Re: [Cfrg] AES GCM SIV analysis

On Mon, Jan 30, 2017 at 1:58 PM, Alex Cope <alexcope@google.com> wrote:
> I'm also unconvinced that defining POLYVAL as modulo x^128 + x^127 + x^126 +
> x^121 + 1 is better than defining it modulo x^128 + x^7 + x^2 + x + 1.
>
> My reasons for thinking that  x^128 + x^7 + x^2 + x + 1 is a better reducing
> polynomial are:
> 1) On X86, no performant implementation of POLYVAL will reduce to GHASH, as
> that would result in unnecessarily byte swapping twice then calling
> PCLMULQDQ. The same seems true for any implementation in a little-endian
> machine.

I think it is important to look at how endianness matters in
polynomial arithmetic. GHASH takes the least
significant bit of a byte to be x^7, then takes a sequence of bytes
(a_0, a_1, \ldots a_15) to represent
a_0+a_1*x^8+a_2*x^16+\ldots+a_15*x^120. This is "little-endian": the
least significant byte is lowest. However,
it is an independent choice from the representation and layout of
words in memory.

Intel's implementation of GHASH does not reflect bytes, nor is byte
reflection sufficient in a naive implementation. For
details see: https://software.intel.com/sites/default/files/m/4/1/2/2/c/1230-Carry-Less-Multiplication-and-The-GCM-Mode_WP_.pdf

It's true that the specified polynomial doesn't have a Barret friendly
form. But the division by 128 naturally falls out of a Montgomery
based approach: precompute H*x^-8, then perform a multiplication add a
multiple of p(x) to clear out from x^0 to x^120, then shift down by a
whole number of bytes. The
multiplication by p(x) can be written as (x^8+x^7+x^6+x^1)*x^120+1 to
show that we don't need that many invocations of multiply. (Also, the
operations are linear: there are many ways to reduce the number of
reductions).

> 2) If the concern is making a less performance sensitive implantation of
> GCM-SIV easier to write given a GCM implantation, the relationship between
> POLYVAL as currently defined and GHASH does help slightly.

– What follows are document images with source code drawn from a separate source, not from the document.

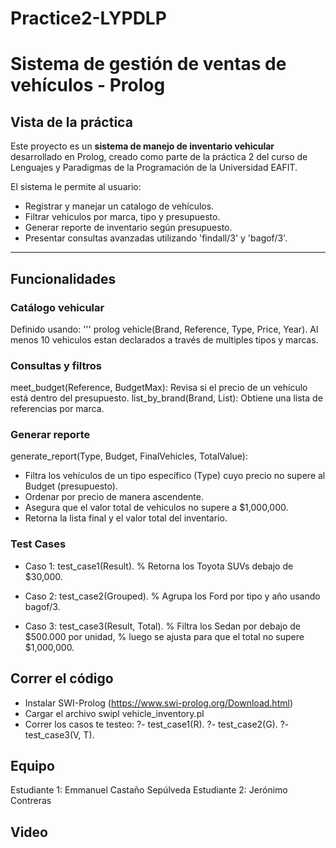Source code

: # Practice2-LYPDLP
# Sistema de gestión de ventas de vehículos - Prolog

## Vista de la práctica 

Este proyecto es un **sistema de manejo de inventario vehicular** desarrollado en Prolog, creado como parte de la práctica 2 del curso de Lenguajes y Paradigmas de la Programación de la Universidad EAFIT. 

El sistema le permite al usuario:
- Registrar y manejar un catalogo de vehículos.
- Filtrar vehiculos por marca, tipo y presupuesto.
- Generar reporte de inventario según presupuesto.
- Presentar consultas avanzadas utilizando 'findall/3' y 'bagof/3'.
  
---

## Funcionalidades 

### Catálogo vehicular 
Definido usando: 
''' prolog
vehicle(Brand, Reference, Type, Price, Year).
Al menos 10 vehiculos estan declarados a través de multiples tipos y marcas. 

### Consultas y filtros 
meet_budget(Reference, BudgetMax): Revisa si el precio de un vehículo está dentro del presupuesto.
list_by_brand(Brand, List): Obtiene una lista de referencias por marca. 

### Generar reporte 
generate_report(Type, Budget, FinalVehicles, TotalValue):
- Filtra los vehículos de un tipo específico (Type) cuyo precio no supere al Budget (presupuesto).
- Ordenar por precio de manera ascendente.
- Asegura que el valor total de vehiculos no supere a $1,000,000.
- Retorna la lista final y el valor total del inventario.

### Test Cases 
- Caso 1:
test_case1(Result).
% Retorna los Toyota SUVs debajo de $30,000.

- Caso 2:
test_case2(Grouped).
% Agrupa los Ford por tipo y año usando bagof/3.

- Caso 3:
test_case3(Result, Total).
% Filtra los Sedan por debajo de $500.000 por unidad,
% luego se ajusta para que el total no supere $1,000,000.

## Correr el código 

- Instalar SWI-Prolog (https://www.swi-prolog.org/Download.html)
- Cargar el archivo swipl vehicle_inventory.pl
- Correr los casos te testeo:
?- test_case1(R).
?- test_case2(G).
?- test_case3(V, T).

## Equipo 
Estudiante 1: Emmanuel Castaño Sepúlveda 
Estudiante 2: Jerónimo Contreras 

## Video

  
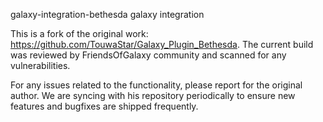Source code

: galaxy-integration-bethesda galaxy integration

This is a fork of the original work: https://github.com/TouwaStar/Galaxy_Plugin_Bethesda. The current build was reviewed by FriendsOfGalaxy community and scanned for any vulnerabilities.

For any issues related to the functionality, please report for the original author. We are syncing with his repository periodically to ensure new features and bugfixes are shipped frequently.
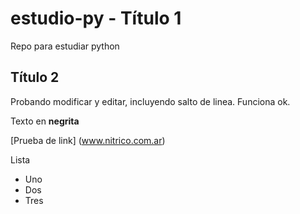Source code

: # estudio-py - Título 1

Repo para estudiar python

## Título 2

Probando modificar y editar, incluyendo salto de linea. Funciona ok.

Texto en **negrita**

[Prueba de link] (www.nitrico.com.ar)

Lista
* Uno
* Dos
* Tres
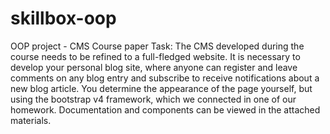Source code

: # skillbox-oop
OOP project - CMS
Course paper
Task:
The CMS developed during the course needs to be refined to a full-fledged website.
It is necessary to develop your personal blog site, where anyone can
register and leave comments on any blog entry and subscribe
to receive notifications about a new blog article.
You determine the appearance of the page yourself, but using the bootstrap v4 framework,
which we connected in one of our homework.
Documentation and components can be viewed in the attached materials.
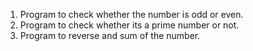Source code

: 1. Program to check whether the number is odd or even.
2. Program to check whether its a prime number or not.
3. Program to reverse and sum of the number.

However,
> implementing finite field multiplication with POLYVAL'S byte ordering modulo
> x^128 + x^7 + x^2 + x + 1 given a reference GHASH implementation is quite
> easy*, and most accidental errors in such implementation will be detected by
> test vectors.  Thus I don't think the current design choice makes GCM-SIV
> substantially easier to implement correctly.
> 3) x^128 + x^7 + x^2 + x + 1 is more 'natural' as as the lexicography first
> irreducible polynomial.  It seems likely that future work that relies on
> finite field multiplication will opt to use the byte ordering of POLYVAL
> because it makes the most sense on little endian machines, and will also
> reduce modulo  x^128 + x^7 + x^2 + x + 1.  I doubt anyone else will want to
> use GHASH as currently defined, but if it were defined modulo x^128 + x^7 +
> x^2 + x + 1, the implementation could be nicely reused. I think that in the
> long term this will lead to more code reuse than having POLYVAL as a one off
> finite field representation.
>
> If you are strongly concerned reusing dedicated hardware or big-endian
> implementations of GHASH then the current design makes some sense as a
> compromise, but I'm unaware of such requirements.

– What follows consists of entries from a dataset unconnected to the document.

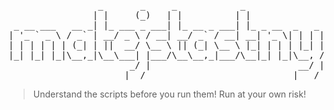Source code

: <div>
<pre>
                 _       _     _            _                   ___     _
                | |     (_)   | |          | |                 / / |   (_)
 _ __ ___   __ _| |_ ___ _ ___| |_ __ _ ___| |_ _ __  _   _   / /| |__  _ _ __
| '_ ` _ \ / _` | __/ _ \ / __| __/ _` / __| __| '_ \| | | | / / | '_ \| | '_ \
| | | | | | (_| | ||  __/ \__ \ || (_| \__ \ |_| | | | |_| |/ /  | |_) | | | | |
|_| |_| |_|\__,_|\__\___| |___/\__\__,_|___/\__|_| |_|\__, /_/   |_.__/|_|_| |_|
                       _/ |                            __/ |
                      |__/                            |___/
</pre>
</div>

> Understand the scripts before you run them! Run at your own risk!

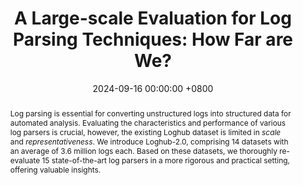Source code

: ---
title:          "A Large-scale Evaluation for Log Parsing Techniques: How Far are We?"
date:           2024-09-16 00:00:00 +0800
selected:       true
badges:         true
pub:            >-
                The ACM SIGSOFT International Symposium on Software Testing and Analysis, Vienna, Austria, Sep 2024.
pub_pre:        >-
                <span class="badge badge-pill badge-custom badge-success">ISSTA'24</span>
# pub_post:       'Under review.'
# pub_last:       '<span class="badge badge-pill badge-custom badge-secondary">Conference</span><span class="badge badge-pill badge-custom badge-warning">Poster</span>'
abstract: >-
    Log parsing is essential for converting unstructured logs into structured data for automated analysis.
    Evaluating the characteristics and performance of various log parsers is crucial, however, the existing Loghub dataset is limited in <i>scale</i> and <i>representativeness</i>.
    We introduce Loghub-2.0, comprising 14 datasets with an average of 3.6 million logs each. Based on these datasets, we thoroughly re-evaluate 15 state-of-the-art log parsers in a more rigorous and practical setting, offering valuable insights.
# cover:          assets/images/covers/Prism-cover.png
authors:
    - Zhihan Jiang
    - Jinyang Liu
    - Junjie Huang
    - Yichen Li
    - Yintong Huo
    - Jiazhen Gu
    - Zhuangbin Chen†
    - Jieming Zhu
    - Michael R. Lyu
links:
  Paper: https://www.zhihan-jiang.com/files/ISSTA24/Loghub-2.0.pdf
  Arxiv: https://arxiv.org/abs/2308.10828
  Project: https://github.com/logpai/Loghub-2.0
  Slides: https://www.zhihan-jiang.com/files/ISSTA24/Loghub-2.0-slides.pdf
  DOI: https://doi.org/10.1145/3650212.3652123
  BibTex: https://www.zhihan-jiang.com/files/ISSTA24/Loghub-2.0-bibtex.txt
---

I don't know what "big-endian" is supposed to mean here. But yes,
reusing polynomial and field specific hardware is important on devices
which aren't Intel chips, many of which will want to use hardcoded
keys and may not be able to generate nonces effectively.

>
> Regards
> -Alex
>
> *I did it recently for a table-based implementation. You can look at the
> patch here: https://patchwork.kernel.org/patch/9428397/
>
> On Fri, Jan 27, 2017 at 12:21 PM, Adam Langley <agl@imperialviolet.org>
> wrote:
>>
>> On Thu, Jan 26, 2017 at 6:26 PM, Dan Harkins <dharkins@lounge.org> wrote:
>> >   But that is the definition used in the seminal work on the matter,
>> > [1].
>> > If you want to have a different notion concerning a lesser restriction
>> > on
>> > nonce reuse then you should use a different term.
>>
>> That paper formalises an advantage that an attacker might have over an
>> ideal scheme. In the same way that block ciphers aren't ideal PRFs,
>> nonce-misuse-resistant schemes aren't hitting that ideal either. RFC
>> 5297 doesn't hit it, at minimum because it'll run out of counter-space
>> after enough messages. AES-GCM-SIV isn't hitting it either.
>>
>> But that doesn't mean that they aren't practically useful.
>>
>> I'm not sure what an ideal NMR AEAD would look like, but it's probably
>> quite different to both RFC 5297 and AES-GCM-SIV and probably looks
>> like a wide-block construction. If someone can point at something they
>> think does hit it, that would be interesting to me at least. (Although
>> perhaps it's well trodden ground for those who are more familiar with
>> the literature than I.)
>>
>> >   Which brings up a question I've resisted asking: Why are you doing
>> > this?
>> >
>> >   If you want to have an AEAD scheme that is nonce-misuse resistant that
>> > can use a fast(er) authentication scheme then why not just do RFC 5297
>> > with GHASH instead of AES-CMAC?
>>
>> AES-GCM has lead to a state of the world where our large machines,
>> which need to encrypt and decrypt lots of data, end up having hardware
>> support for AES and GF(128) operations. We would like to take
>> advantage of that because it's hard to beat the speed and power
>> efficiency of dedicated hardware, but sometimes we want not to have to
>> worry about nonces.
>>
>> > You're defining a new irreducible
>> > polynomial that, to my knowledge, is not in existing hardware the way
>> > that PCLMULQDQ using x^128 + x^7 + x^2 + x + 1, is in Intel chips.
>>
>> PCLMULQDQ (and other hardware implementations, to my knowledge) is not
>> specific to that polynomial. Also, the polynomial in AES-GCM-SIV is
>> that polynomial, just with some ordering oddities addressed. See
>> https://tools.ietf.org/html/draft-irtf-cfrg-gcmsiv-03#appendix-A.
>>
>> > You're defining a(nother) KDF /inside/ the cipher mode itself instead of
>> > just letting a KDF, which all users of AES-GCM-SIV will use, generate a
>> > double-wide key. And I don't see the reason for either.
>>
>> Our KDF is per-nonce; it's not the same as having a double-width key
>> and partitioning it internally. We do this in order to get better
>> bounds when encrypting very large numbers of messages.
>>
>>
>> Cheers
>>
>> AGL
>>
>> _______________________________________________
>> Cfrg mailing list
>> Cfrg@irtf.org
>> https://www.irtf.org/mailman/listinfo/cfrg
>
>
>
> _______________________________________________
> Cfrg mailing list
> Cfrg@irtf.org
> https://www.irtf.org/mailman/listinfo/cfrg
>

-- 
"Man is born free, but everywhere he is in chains".
--Rousseau.